Direktorat Jenderal Pengelolaan Kelautan, bersama Konsorsium MPA dan OECM yang menginisiasi komite kolaborasi pengelolaan kawasan konservasi laut Indonesia. (Lid/JKTOne)

JKTOne.com – Dorong Target 30 Persen Wilayah Konservasi Laut di tahun 2045. Direktorat Jenderal Pengelolaan Kelautan, bersama Konsorsium MPA dan OECM yang menginisiasi komite kolaborasi pengelolaan kawasan konservasi laut Indonesia bernama Komite Nasional Kolaborasi Pengelolaan Kawasan Konservasi Perairan dan Forum Nasional MPA-OECM. Inisiatif ini diumumkan dalam Sosialisasi Visi MPA dan OECM 2045 yang diselenggarakan di Hotel Santika, Bogor, pada Rabu (14/5/2025).

Direktur Konservasi Ekosistem, Direktorat Jenderal Pengelolaan Kelautan dan Ruang Laut KKP, Dr. Firdaus Agung menjelaskan, fungsi utama komite ini mencakup penyusunan rencana kerja nasional dan daerah terkait Visi Kawasan Konservasi 2045.

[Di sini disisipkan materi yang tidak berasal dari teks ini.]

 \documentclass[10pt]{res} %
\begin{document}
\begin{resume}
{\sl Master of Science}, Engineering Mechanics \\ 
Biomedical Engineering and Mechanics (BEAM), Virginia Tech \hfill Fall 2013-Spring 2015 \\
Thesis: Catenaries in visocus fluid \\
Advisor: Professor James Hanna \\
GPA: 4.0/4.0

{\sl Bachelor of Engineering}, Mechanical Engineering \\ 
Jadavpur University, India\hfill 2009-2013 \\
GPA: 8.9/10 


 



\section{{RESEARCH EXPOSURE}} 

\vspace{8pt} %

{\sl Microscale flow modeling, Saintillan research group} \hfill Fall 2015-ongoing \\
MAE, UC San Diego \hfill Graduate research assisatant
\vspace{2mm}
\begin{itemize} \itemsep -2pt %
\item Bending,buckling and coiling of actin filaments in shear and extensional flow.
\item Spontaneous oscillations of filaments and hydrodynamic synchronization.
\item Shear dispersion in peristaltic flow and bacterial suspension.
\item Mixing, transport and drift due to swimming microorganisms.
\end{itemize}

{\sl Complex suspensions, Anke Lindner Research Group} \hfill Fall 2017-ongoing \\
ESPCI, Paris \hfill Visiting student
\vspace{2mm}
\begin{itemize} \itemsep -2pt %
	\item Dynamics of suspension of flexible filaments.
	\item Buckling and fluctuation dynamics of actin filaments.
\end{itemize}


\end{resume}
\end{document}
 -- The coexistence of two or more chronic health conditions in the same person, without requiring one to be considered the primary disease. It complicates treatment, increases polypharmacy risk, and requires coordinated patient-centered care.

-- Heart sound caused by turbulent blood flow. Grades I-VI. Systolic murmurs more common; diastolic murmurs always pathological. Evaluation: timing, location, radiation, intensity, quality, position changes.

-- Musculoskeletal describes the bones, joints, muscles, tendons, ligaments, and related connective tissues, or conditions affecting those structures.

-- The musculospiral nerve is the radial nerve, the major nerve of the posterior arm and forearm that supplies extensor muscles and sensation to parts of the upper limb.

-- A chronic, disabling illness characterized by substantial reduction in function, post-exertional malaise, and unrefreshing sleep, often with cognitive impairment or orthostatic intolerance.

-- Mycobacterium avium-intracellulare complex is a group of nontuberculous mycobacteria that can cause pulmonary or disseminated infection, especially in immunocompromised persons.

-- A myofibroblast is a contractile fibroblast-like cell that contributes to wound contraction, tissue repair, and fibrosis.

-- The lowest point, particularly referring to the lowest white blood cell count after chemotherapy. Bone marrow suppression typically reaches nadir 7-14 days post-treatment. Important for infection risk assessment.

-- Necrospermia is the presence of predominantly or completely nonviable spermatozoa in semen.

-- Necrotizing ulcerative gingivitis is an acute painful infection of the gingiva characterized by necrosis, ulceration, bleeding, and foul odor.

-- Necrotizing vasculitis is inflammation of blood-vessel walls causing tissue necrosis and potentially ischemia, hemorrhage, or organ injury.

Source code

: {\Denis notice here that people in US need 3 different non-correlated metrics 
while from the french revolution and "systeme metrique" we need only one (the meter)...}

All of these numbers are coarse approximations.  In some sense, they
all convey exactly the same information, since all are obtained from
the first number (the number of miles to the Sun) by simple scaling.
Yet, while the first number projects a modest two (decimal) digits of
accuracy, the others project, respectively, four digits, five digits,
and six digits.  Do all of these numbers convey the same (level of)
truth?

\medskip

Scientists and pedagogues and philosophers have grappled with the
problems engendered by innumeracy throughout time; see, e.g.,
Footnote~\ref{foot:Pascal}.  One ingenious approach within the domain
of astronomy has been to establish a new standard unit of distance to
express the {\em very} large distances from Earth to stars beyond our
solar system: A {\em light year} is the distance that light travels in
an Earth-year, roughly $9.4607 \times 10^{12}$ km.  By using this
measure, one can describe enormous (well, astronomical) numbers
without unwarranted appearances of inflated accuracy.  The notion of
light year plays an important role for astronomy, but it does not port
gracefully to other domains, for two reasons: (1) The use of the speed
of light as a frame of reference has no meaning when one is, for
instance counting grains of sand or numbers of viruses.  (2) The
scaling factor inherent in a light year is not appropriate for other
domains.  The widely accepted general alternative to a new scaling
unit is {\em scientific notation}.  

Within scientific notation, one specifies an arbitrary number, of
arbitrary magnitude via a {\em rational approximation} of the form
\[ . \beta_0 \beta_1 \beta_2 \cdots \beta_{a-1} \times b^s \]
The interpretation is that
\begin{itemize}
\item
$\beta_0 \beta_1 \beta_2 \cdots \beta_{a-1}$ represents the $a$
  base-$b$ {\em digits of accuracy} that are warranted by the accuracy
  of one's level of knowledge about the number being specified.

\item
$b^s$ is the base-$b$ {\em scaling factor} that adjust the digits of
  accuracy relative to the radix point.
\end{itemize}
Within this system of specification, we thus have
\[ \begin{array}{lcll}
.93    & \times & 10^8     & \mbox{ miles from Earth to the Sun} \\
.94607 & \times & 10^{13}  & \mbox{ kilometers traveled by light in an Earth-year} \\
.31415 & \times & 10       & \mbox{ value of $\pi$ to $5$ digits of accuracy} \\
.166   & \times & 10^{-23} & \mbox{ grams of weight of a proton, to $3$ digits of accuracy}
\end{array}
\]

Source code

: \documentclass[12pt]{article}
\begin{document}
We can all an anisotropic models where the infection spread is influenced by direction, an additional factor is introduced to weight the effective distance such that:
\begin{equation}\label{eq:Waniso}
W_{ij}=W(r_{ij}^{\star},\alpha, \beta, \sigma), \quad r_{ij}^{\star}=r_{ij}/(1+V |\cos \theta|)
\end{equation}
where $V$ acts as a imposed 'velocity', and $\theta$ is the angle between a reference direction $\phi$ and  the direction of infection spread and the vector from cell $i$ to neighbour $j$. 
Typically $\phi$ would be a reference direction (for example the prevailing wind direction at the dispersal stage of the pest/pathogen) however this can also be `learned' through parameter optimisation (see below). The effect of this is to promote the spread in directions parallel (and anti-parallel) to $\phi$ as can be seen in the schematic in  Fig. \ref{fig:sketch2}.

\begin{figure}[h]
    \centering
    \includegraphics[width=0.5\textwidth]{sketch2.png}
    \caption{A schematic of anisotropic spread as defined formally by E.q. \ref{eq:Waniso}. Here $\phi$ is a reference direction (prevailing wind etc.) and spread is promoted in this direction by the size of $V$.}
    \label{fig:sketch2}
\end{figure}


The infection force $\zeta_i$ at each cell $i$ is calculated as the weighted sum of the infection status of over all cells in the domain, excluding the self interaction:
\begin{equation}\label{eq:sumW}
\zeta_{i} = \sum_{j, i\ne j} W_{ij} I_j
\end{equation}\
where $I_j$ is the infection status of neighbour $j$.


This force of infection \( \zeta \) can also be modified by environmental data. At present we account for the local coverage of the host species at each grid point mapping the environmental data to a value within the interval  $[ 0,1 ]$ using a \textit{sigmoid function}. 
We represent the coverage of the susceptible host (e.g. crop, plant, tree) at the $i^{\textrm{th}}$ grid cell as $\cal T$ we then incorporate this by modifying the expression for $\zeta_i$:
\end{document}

“Dengan terbentuknya komite ini, diharapkan akan tercipta tata kelola konservasi laut yang inklusif, partisipatif, dan berkeadilan sehingga menciptakan rasa memiliki dan tanggung jawab bersama,” katanya.

Executive Director Coral Triangle Center (CTC), Rili Djohani menyatakan bahwa platform bersama ini diharapkan dapat menjembatani koordinasi di antara berbagai aktor konservasi untuk memastikan tercapainya target nasional.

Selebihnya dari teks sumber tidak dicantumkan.